- Source data
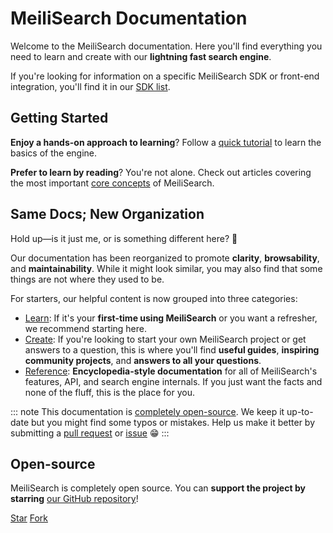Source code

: # MeiliSearch Documentation

Welcome to the MeiliSearch documentation. Here you'll find everything you need to learn and create with our **lightning fast search engine**.

[<linkButton text="🔎 WHAT IS MEILISEARCH?"/>](/learn/what_is_meilisearch)

If you're looking for information on a specific MeiliSearch SDK or front-end integration, you'll find it in our [SDK list](/learn/what_is_meilisearch/sdks.md).

## Getting Started

**Enjoy a hands-on approach to learning**? Follow a [quick tutorial](/learn/tutorials/getting_started.md) to learn the basics of the engine.

**Prefer to learn by reading**? You're not alone. Check out articles covering the most important [core concepts](/learn/core_concepts) of MeiliSearch.

## Same Docs; New Organization

Hold up—is it just me, or is something different here? 🤔

Our documentation has been reorganized to promote **clarity**, **browsability**, and **maintainability**. While it might look similar, you may also find that some things are not where they used to be.

For starters, our helpful content is now grouped into three categories:

- [Learn](/learn): If it's your **first-time using MeiliSearch** or you want a refresher, we recommend starting here.
- [Create](/create): If you're looking to start your own MeiliSearch project or get answers to a question, this is where you'll find **useful guides**, **inspiring community projects**, and **answers to all your questions**.
- [Reference](/reference): **Encyclopedia-style documentation** for all of MeiliSearch's features, API, and search engine internals. If you just want the facts and none of the fluff, this is the place for you.

::: note
This documentation is [completely open-source](https://github.com/meilisearch/documentation). We keep it up-to-date but you might find some typos or mistakes. Help us make it better by submitting a [pull request](https://github.com/meilisearch/documentation/fork) or [issue](https://github.com/meilisearch/documentation/issues) 😁
:::

## Open-source

MeiliSearch is completely open source. You can **support the project by starring** [our GitHub repository](https://github.com/meilisearch/MeiliSearch)!

<a class="github-button" href="https://github.com/meilisearch/MeiliSearch" data-icon="octicon-star" data-size="large" data-show-count="true" aria-label="Star meilisearch/MeiliSearch on GitHub">Star</a>
<a class="github-button" href="https://github.com/meilisearch/MeiliSearch/fork" data-icon="octicon-repo-forked" data-size="large" data-show-count="false" aria-label="Fork meilisearch/MeiliSearch on GitHub">Fork</a><!-- prettier-ignore
--><script async defer src="https://buttons.github.io/buttons.js"></script>
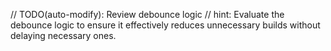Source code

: // TODO(auto-modify): Review debounce logic
// hint: Evaluate the debounce logic to ensure it effectively reduces unnecessary builds without delaying necessary ones.
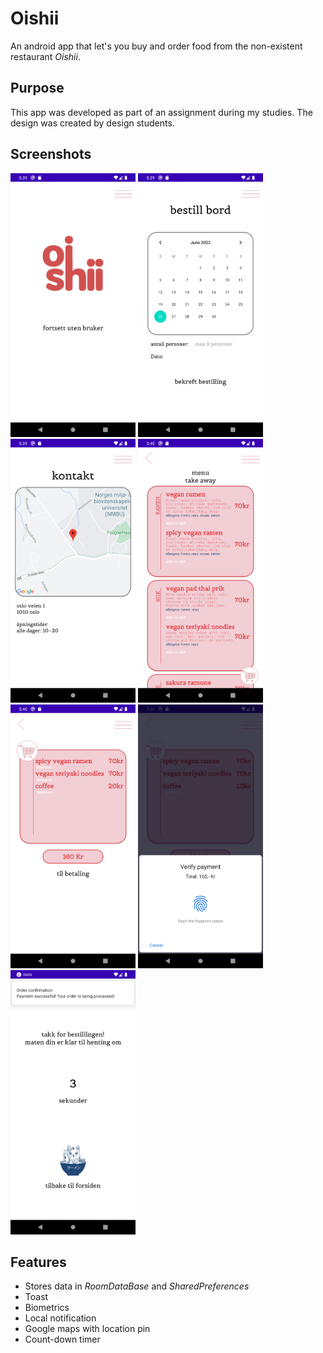 # Oishii

An android app that let's you buy and order food from the non-existent restaurant *Oishii*. 

## Purpose

This app was developed as part of an assignment during my studies. 
The design was created by design students.

## Screenshots

<img src="images/Screenshot1.png" width="200"> <img src="images/Screenshot2.png" width="200"> <img src="images/Screenshot3.png" width="200"> <img src="images/Screenshot4.png" width="200"> <img src="images/Screenshot5.png" width="200"> <img src="images/Screenshot6.png" width="200"> <img src="images/Screenshot7.png" width="200">

<!--![](readMeImg/Screenshot1.png) ![](readMeImg/Screenshot2.png) ![](readMeImg/Screenshot3.png) -->

## Features

- Stores data in *RoomDataBase* and *SharedPreferences*
- Toast
- Biometrics 
- Local notification
- Google maps with location pin
- Count-down timer

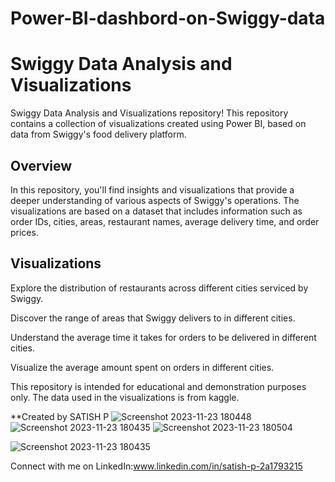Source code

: # Power-BI-dashbord-on-Swiggy-data

# Swiggy Data Analysis and Visualizations

Swiggy Data Analysis and Visualizations repository! This repository contains a collection of visualizations created using Power BI, based on data from Swiggy's food delivery platform.

## Overview

In this repository, you'll find insights and visualizations that provide a deeper understanding of various aspects of Swiggy's operations. The visualizations are based on a dataset that includes information such as order IDs, cities, areas, restaurant names, average delivery time, and order prices.

## Visualizations

Explore the distribution of restaurants across different cities serviced by Swiggy.

Discover the range of areas that Swiggy delivers to in different cities.

Understand the average time it takes for orders to be delivered in different cities.

Visualize the average amount spent on orders in different cities.


This repository is intended for educational and demonstration purposes only. The data used in the visualizations is from kaggle.

**Created by SATISH P
![Screenshot 2023-11-23 180448](https://github.com/Satishvirat/Power-BI-dashbord-on-Swiggy-data/assets/126309352/b96e150d-5038-463e-bbec-1f699c9d0f55)
![Screenshot 2023-11-23 180435](https://github.com/Satishvirat/Power-BI-dashbord-on-Swiggy-data/assets/126309352/ca627db8-64a5-41c5-a397-a796fef24c35)
![Screenshot 2023-11-23 180504](https://github.com/Satishvirat/Power-BI-dashbord-on-Swiggy-data/assets/126309352/7818205e-83b1-4aca-8ad4-a797d1cc7fdb)






![Screenshot 2023-11-23 180435](https://github.com/Satishvirat/Power-BI-dashbord-on-Swiggy-data/assets/126309352/9e7c789f-8278-420e-963d-4fcbe5697c7f)


Connect with me on LinkedIn:www.linkedin.com/in/satish-p-2a1793215
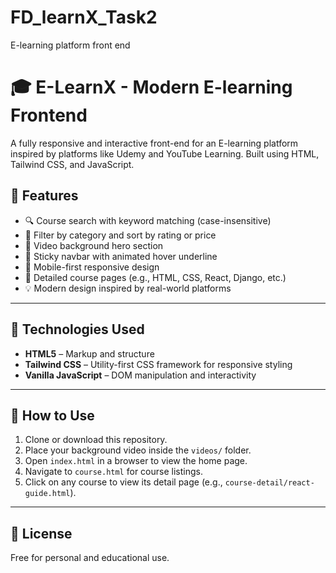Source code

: # FD_learnX_Task2
E-learning platform front end
# 🎓 E-LearnX - Modern E-learning Frontend

A fully responsive and interactive front-end for an E-learning platform inspired by platforms like Udemy and YouTube Learning. Built using HTML, Tailwind CSS, and JavaScript.

## 📸 Features

- 🔍 Course search with keyword matching (case-insensitive)
- 📂 Filter by category and sort by rating or price
- 🎥 Video background hero section
- 🧭 Sticky navbar with animated hover underline
- 📱 Mobile-first responsive design
- 📘 Detailed course pages (e.g., HTML, CSS, React, Django, etc.)
- 💡 Modern design inspired by real-world platforms

---

## 🚀 Technologies Used

- **HTML5** – Markup and structure
- **Tailwind CSS** – Utility-first CSS framework for responsive styling
- **Vanilla JavaScript** – DOM manipulation and interactivity

---

## 🔧 How to Use

1. Clone or download this repository.
2. Place your background video inside the `videos/` folder.
3. Open `index.html` in a browser to view the home page.
4. Navigate to `course.html` for course listings.
5. Click on any course to view its detail page (e.g., `course-detail/react-guide.html`).

---





## 📄 License

Free for personal and educational use.

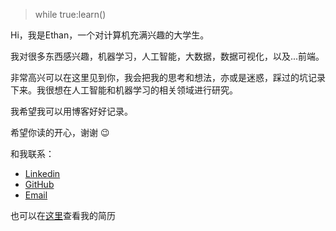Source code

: > while true:learn()

Hi，我是Ethan，一个对计算机充满兴趣的大学生。

我对很多东西感兴趣，机器学习，人工智能，大数据，数据可视化，以及...前端。

非常高兴可以在这里见到你，我会把我的思考和想法，亦或是迷惑，踩过的坑记录下来。我很想在人工智能和机器学习的相关领域进行研究。

我希望我可以用博客好好记录。

希望你读的开心，谢谢 😉

和我联系：

* [Linkedin](https://www.linkedin.com/in/yuxichen7890/)
* [GitHub](https://github.com/Ethan707)
* [Email](mailto:yuxi11@ualberta.ca)

也可以在[这里](https://ethan404.ml/resume-zh/)查看我的简历
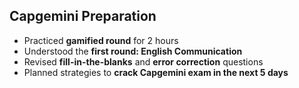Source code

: ## Capgemini Preparation

- Practiced **gamified round** for 2 hours
- Understood the **first round: English Communication**
- Revised **fill-in-the-blanks** and **error correction** questions
- Planned strategies to **crack Capgemini exam in the next 5 days**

- What the exercise asks
Out of the material above, output word for word the line with "- 📂 Filter by", the line with "2. Place your", and all lines between them, with nothing else.

- Answer for the task
- 📂 Filter by category and sort by rating or price
- 🎥 Video background hero section
- 🧭 Sticky navbar with animated hover underline
- 📱 Mobile-first responsive design
- 📘 Detailed course pages (e.g., HTML, CSS, React, Django, etc.)
- 💡 Modern design inspired by real-world platforms

---

## 🚀 Technologies Used

- **HTML5** – Markup and structure
- **Tailwind CSS** – Utility-first CSS framework for responsive styling
- **Vanilla JavaScript** – DOM manipulation and interactivity

---

## 🔧 How to Use

1. Clone or download this repository.
2. Place your background video inside the `videos/` folder.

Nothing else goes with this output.